** Plain-text document sources **
——————————
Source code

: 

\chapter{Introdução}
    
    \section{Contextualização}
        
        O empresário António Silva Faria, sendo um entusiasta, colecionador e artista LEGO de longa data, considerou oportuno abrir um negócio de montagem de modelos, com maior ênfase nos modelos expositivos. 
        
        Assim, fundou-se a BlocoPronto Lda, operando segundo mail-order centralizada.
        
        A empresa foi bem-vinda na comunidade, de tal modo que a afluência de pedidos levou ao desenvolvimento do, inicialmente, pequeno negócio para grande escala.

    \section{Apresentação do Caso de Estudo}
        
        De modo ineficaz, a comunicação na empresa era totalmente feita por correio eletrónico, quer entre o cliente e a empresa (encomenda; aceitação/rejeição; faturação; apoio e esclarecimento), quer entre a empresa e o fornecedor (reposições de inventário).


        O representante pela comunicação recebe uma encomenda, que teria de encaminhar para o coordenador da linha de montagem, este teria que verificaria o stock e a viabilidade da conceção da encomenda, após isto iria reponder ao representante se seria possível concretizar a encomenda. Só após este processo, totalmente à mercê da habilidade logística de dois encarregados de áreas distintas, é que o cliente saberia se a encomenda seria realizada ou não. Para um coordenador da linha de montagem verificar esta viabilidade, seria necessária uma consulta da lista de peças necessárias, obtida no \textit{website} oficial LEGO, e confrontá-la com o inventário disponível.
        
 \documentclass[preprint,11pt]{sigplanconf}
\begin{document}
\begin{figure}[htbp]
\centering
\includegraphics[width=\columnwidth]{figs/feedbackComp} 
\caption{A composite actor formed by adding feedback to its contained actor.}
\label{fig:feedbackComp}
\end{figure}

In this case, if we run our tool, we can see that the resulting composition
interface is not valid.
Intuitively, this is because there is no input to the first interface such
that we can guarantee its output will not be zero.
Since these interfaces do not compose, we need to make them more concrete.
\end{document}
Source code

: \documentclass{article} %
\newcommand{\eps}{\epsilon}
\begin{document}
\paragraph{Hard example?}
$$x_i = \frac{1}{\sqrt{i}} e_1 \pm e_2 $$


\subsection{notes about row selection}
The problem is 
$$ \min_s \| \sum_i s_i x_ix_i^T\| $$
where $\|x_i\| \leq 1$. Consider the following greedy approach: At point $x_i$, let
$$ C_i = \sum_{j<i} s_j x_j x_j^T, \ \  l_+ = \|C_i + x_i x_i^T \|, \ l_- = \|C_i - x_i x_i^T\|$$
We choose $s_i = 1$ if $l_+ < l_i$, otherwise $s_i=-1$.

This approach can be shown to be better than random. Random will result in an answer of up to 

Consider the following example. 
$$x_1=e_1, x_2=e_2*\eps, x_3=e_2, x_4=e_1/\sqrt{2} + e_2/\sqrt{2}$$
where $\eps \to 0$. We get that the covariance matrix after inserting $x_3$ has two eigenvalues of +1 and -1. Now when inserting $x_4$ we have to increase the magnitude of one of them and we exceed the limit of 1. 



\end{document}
——————————
** Task description **
All lines with the word "following" must be located in the data and copied.

** Your solution **
where $\|x_i\| \leq 1$. Consider the following greedy approach: At point $x_i$, let
Consider the following example. 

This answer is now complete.